We should further discuss how we handle the loss computation mentioned earlier: we could continue using $|| Z - L ||_F^2$ as a loss function for algorithms that do not extrapolate Z and L (and document it appropriately) or we change the loss for all algorithms to $|| X -max(0.0, L) ||_F^2$.

[sfohr]

I guess we need to specify "numpy ^1.24" in pyproject.toml due to major version release.

[jsoules]

I guess we need to specify "numpy ^1.24" in pyproject.toml due to major version release.

Ah, yes! Glad you noticed this.

I pushed a small PR that should re-enable support for numpy versions up to 2.0. Feel free to merge that in and/or rebase (whatever your preference is).

I've refreshed my memory on the issues here and will be reviewing this PR today and tomorrow. Thanks for the extensive documentation, both in the PR and the original issue--it really helps to bring me back up to speed.

[jsoules]

We should further discuss how we handle the loss computation mentioned earlier: we could continue using ||Z−L||F2 as a loss function for algorithms that do not extrapolate Z and L (and document it appropriately) or we change the loss for all algorithms to ||X−max(0.0,L)||F2.
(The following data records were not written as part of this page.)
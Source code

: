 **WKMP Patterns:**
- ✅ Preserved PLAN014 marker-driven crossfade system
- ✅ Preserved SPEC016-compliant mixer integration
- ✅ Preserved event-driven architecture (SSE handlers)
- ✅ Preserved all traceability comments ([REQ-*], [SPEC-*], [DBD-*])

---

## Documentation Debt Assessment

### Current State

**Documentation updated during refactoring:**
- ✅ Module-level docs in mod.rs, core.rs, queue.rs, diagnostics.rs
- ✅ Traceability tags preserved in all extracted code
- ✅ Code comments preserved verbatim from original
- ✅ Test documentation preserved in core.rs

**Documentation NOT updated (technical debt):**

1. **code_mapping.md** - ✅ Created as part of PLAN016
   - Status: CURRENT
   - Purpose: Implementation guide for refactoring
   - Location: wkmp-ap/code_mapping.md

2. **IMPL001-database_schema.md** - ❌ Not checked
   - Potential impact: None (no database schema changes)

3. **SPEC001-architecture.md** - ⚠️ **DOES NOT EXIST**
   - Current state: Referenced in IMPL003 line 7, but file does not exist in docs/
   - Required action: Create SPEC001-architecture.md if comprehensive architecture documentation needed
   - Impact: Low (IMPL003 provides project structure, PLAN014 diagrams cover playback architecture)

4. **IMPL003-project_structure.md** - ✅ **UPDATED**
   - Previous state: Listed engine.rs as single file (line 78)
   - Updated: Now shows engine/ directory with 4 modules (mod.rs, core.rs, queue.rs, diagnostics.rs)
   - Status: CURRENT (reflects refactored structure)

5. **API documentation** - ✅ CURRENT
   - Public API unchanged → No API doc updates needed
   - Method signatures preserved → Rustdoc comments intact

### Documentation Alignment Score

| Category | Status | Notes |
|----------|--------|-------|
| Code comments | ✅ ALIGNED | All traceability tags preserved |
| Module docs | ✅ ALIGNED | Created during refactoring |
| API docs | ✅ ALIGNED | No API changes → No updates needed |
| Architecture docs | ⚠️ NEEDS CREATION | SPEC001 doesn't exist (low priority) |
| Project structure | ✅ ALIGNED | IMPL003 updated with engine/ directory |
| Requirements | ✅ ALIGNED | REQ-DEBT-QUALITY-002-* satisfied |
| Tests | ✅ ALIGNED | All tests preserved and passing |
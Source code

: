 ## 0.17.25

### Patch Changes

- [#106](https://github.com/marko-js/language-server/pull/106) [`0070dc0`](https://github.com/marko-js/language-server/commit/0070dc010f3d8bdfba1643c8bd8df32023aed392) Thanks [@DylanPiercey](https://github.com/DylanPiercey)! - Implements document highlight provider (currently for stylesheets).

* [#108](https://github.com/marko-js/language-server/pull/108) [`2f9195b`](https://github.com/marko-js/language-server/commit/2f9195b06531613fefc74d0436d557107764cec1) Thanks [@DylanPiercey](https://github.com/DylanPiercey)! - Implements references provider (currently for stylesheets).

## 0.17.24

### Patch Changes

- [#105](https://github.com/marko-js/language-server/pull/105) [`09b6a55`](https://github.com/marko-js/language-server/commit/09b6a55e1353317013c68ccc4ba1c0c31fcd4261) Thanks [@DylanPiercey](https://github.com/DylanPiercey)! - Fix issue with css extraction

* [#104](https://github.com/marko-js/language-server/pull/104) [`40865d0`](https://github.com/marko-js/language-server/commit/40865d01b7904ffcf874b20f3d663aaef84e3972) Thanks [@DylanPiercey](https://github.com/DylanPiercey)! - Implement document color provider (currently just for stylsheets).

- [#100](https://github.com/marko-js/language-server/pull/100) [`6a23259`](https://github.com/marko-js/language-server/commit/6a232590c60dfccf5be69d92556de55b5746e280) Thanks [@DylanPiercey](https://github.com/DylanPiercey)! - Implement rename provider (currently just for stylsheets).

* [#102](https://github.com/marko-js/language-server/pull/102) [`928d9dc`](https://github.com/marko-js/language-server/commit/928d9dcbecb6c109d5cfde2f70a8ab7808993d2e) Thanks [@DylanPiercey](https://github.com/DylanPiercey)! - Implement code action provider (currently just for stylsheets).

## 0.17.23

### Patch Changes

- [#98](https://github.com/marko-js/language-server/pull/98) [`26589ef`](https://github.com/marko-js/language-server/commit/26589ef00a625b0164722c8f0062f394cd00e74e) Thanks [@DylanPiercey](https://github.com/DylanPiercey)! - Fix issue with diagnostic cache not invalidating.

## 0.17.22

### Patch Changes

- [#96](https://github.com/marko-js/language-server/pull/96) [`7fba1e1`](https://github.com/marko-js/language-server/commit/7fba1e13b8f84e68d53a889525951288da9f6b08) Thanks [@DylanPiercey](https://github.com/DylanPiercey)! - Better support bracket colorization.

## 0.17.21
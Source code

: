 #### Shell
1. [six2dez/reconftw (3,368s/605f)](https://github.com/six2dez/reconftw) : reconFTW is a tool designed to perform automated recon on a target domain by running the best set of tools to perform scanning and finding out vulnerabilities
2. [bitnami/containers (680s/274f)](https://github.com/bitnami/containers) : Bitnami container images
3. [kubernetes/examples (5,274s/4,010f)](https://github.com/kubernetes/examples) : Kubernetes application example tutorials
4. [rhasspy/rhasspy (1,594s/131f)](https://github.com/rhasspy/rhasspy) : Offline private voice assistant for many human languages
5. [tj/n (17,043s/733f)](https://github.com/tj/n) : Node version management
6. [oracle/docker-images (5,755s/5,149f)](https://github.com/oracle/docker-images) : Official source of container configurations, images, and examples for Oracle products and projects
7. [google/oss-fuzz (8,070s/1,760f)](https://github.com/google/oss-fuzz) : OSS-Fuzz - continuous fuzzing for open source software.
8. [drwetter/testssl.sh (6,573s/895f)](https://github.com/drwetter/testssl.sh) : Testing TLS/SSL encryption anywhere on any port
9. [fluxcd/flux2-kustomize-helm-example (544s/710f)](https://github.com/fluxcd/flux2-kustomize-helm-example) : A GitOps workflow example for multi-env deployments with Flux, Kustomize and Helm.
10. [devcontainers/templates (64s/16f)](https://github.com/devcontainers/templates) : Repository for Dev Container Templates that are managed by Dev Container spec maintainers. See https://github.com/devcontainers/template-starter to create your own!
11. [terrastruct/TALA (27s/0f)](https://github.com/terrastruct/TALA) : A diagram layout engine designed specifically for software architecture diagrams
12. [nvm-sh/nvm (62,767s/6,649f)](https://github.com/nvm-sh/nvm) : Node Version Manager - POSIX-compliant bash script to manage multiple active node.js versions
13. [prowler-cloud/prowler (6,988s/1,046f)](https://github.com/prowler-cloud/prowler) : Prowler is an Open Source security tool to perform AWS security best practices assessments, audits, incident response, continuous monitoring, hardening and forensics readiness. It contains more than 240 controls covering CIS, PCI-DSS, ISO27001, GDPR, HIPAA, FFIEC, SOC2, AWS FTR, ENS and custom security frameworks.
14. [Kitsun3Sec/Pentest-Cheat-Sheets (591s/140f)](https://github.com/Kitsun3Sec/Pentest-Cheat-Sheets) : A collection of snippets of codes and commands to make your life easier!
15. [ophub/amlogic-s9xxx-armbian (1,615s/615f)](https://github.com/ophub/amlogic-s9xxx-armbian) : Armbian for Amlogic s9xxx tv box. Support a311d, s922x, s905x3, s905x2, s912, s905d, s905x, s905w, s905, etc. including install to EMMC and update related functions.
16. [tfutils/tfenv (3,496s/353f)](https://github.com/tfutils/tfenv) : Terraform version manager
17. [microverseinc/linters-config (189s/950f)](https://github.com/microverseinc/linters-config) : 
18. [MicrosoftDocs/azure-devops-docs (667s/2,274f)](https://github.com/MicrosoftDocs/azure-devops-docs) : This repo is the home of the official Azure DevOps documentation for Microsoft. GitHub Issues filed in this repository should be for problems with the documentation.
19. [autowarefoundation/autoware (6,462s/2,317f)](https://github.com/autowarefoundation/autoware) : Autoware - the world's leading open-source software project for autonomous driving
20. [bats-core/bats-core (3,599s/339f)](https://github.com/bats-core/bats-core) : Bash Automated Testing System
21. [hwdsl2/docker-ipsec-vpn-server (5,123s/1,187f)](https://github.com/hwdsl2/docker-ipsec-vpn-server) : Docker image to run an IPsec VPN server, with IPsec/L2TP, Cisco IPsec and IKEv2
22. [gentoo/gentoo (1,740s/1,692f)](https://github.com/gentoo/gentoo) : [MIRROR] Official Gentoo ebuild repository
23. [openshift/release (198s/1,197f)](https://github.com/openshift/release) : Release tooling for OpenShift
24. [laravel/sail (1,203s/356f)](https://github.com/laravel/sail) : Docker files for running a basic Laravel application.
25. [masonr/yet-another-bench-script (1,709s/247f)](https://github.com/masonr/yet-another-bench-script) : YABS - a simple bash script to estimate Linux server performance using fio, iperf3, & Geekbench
This is a great point which we should discuss further. Let me make sure I understand the issue. Because of the momentum terms, the low-rank candidate L at this point may have positive values in spots that are supposed to be 0--so the norm of the difference may be misleading. Is that correct?

I suspect that applying the max(0.0, L) is pretty cheap for any matrix of a size we can realistically handle, so I would be open to just converting the loss function. However, we'll want to profile it with the different algorithms to see how much of an impact it has. I am willing to accept a small performance hit for better rigor and consistency in the code, but let's try to quantify it before making a final decision.

[jsoules]

Thanks again @sfohr for your work on this issue (& package).

I think this is ready to merge on my end, so if you are satisfied with it, let me know and I'll approve the PR.

[jsoules]

Apologies for the delay in merging--I missed your response!

Nice work!